The 'Platelet Penalty' isn’t just a side effect of ABT-263—it’s a fundamental design flaw in systemic BH3 mimetics. We’ve spent the last decade trying to shave the edges off small molecules that were never meant to be subtle, effectively trying to perform surgery with a hand grenade.

Why are we still chasing systemic small molecules when the tech for Synthetic Senolytic Immunity is right in front of us?

We need a well-funded consortium to build a CAR-M (Macrophage) platform engineered specifically for the senescent surfaceome. Small molecules rely on a 'Dose-to-Death' ratio that’s far too narrow to ever be safe for preventative longevity. A cell, however, can be programmed with Boolean logic gates. Imagine a therapeutic that only activates its phagocytic machinery if it detects both a surface marker like uPAR and a local concentration of SASP-associated cytokines (IL-6, CXCL1). This turns a toxic systemic drug into a localized 'sentinel' surveillance system that prunes senescent cells only when they exceed a pathological threshold.

The bottleneck is that we still don't have a high-resolution map of the senescent surfaceome across different human tissues. A p16+ cell in the lung doesn’t look like a p16+ cell in the synovial fluid.

I’m calling for a pivot: stop iterating on BCL-2 analogs and start mapping. We need a massive, open-source effort to identify the unique 'zip codes' of senescent cells across the body. Once we have the map, we can build the CAR-M effector.

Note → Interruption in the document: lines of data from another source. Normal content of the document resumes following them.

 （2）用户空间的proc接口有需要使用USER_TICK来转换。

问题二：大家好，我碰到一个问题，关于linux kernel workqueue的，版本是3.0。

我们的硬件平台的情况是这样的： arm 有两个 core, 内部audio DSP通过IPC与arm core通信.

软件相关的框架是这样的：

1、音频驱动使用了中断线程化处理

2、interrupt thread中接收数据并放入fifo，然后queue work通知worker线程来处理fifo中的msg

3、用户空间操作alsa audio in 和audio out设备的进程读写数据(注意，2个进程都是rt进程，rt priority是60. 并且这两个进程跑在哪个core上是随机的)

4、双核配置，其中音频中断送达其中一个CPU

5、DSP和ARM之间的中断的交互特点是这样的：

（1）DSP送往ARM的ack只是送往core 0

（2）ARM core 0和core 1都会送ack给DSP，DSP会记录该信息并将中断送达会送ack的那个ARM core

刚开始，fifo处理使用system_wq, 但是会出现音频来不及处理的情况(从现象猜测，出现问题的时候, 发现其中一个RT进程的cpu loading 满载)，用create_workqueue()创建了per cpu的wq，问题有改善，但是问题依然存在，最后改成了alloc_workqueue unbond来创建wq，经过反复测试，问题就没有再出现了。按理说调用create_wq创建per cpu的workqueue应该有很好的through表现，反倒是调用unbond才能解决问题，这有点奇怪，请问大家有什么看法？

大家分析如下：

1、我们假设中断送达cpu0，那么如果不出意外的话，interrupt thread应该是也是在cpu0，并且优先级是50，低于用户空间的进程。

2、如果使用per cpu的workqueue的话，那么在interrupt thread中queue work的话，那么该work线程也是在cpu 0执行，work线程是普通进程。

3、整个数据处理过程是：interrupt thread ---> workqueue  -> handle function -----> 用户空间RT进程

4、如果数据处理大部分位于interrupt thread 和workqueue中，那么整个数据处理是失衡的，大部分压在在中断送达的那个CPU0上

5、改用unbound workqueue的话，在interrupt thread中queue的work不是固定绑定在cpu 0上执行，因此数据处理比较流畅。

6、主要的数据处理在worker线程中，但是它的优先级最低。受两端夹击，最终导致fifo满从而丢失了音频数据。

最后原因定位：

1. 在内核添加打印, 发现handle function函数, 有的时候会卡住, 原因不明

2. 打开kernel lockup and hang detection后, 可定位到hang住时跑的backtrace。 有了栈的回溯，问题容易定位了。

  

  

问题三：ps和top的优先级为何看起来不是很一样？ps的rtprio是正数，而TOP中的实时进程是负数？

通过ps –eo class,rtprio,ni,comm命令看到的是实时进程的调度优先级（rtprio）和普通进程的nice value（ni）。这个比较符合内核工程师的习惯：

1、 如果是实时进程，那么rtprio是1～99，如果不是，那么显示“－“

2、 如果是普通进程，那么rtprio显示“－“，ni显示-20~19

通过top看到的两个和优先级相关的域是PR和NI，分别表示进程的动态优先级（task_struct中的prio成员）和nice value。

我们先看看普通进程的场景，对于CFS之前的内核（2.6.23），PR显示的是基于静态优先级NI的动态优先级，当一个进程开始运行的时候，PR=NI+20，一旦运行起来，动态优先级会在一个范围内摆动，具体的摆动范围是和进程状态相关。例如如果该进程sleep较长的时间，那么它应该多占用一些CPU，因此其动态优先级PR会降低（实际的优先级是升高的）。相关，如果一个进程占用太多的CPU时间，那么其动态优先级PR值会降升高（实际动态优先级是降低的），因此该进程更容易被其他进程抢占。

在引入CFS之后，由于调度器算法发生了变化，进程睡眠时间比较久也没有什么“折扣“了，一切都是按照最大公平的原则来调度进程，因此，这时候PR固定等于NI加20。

It’s the difference between carpet-bombing a city and hiring a precise, local police force. The former has failed us for ten years. The latter is how we actually achieve tissue rejuvenation without systemic collapse.

If you have the proteomics data or the engineering chops for logic-gated cell therapies, stop chasing 'safe' VC-friendly small molecules. Let’s build the living pruning shears humanity actually needs. Who’s ready to move past the 'gold standard' and build something that actually works?